### PROBLEM REQUIREMENTS
Look through the records below, and whenever a line contains "Trial", copy it.

··· EXTRACTED ENTRIES

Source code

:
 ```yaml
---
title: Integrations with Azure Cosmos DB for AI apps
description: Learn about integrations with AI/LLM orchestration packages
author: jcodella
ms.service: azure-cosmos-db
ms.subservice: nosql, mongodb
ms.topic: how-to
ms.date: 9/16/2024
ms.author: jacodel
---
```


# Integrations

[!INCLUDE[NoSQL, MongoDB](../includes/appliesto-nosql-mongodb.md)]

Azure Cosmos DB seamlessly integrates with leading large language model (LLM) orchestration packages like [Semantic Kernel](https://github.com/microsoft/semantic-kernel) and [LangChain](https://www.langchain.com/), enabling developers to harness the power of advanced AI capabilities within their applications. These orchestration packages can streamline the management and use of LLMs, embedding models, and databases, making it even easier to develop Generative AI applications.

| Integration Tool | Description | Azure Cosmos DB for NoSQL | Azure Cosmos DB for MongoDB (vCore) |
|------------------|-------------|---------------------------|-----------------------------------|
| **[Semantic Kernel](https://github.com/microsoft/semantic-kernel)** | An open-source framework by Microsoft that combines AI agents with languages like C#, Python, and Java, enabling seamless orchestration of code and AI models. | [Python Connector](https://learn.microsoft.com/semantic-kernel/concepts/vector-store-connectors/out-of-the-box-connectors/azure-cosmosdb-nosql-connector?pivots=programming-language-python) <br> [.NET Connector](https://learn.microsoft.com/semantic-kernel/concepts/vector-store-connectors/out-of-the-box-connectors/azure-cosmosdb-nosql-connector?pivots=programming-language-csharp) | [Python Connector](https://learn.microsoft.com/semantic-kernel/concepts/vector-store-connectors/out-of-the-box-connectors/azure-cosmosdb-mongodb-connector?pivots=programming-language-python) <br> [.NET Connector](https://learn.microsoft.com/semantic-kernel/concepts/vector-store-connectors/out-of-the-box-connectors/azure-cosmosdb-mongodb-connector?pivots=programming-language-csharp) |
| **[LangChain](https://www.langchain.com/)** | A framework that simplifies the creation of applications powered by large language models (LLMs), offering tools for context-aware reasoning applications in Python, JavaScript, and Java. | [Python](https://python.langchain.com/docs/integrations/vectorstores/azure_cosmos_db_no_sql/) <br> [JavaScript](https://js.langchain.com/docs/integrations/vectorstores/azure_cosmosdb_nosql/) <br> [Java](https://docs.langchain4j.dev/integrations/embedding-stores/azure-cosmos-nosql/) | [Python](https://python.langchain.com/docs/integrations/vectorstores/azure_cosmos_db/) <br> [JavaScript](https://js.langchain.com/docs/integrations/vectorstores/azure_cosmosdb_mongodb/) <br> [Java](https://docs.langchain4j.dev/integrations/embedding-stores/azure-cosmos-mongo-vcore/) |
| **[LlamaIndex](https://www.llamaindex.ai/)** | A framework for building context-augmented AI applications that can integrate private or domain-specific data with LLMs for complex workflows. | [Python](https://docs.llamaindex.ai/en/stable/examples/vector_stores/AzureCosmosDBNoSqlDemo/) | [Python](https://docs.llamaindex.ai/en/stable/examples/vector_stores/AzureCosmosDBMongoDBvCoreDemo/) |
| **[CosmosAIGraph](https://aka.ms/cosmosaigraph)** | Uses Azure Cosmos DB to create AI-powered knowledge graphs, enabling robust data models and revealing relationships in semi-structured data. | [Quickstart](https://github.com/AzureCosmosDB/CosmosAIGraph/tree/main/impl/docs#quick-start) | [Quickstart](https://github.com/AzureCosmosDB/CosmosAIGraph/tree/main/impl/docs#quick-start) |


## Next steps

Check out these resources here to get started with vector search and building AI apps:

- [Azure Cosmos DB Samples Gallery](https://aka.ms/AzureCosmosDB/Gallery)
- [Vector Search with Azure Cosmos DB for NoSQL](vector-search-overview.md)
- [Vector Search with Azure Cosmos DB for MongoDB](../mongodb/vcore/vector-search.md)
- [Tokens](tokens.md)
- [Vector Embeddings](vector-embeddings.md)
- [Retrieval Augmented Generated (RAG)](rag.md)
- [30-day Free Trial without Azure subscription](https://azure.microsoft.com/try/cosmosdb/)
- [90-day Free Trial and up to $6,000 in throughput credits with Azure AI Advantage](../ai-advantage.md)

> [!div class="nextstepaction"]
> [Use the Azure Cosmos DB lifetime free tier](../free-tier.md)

······

### ANSWER TO THIS EXERCISE
- [30-day Free Trial without Azure subscription](https://azure.microsoft.com/try/cosmosdb/)
- [90-day Free Trial and up to $6,000 in throughput credits with Azure AI Advantage](../ai-advantage.md)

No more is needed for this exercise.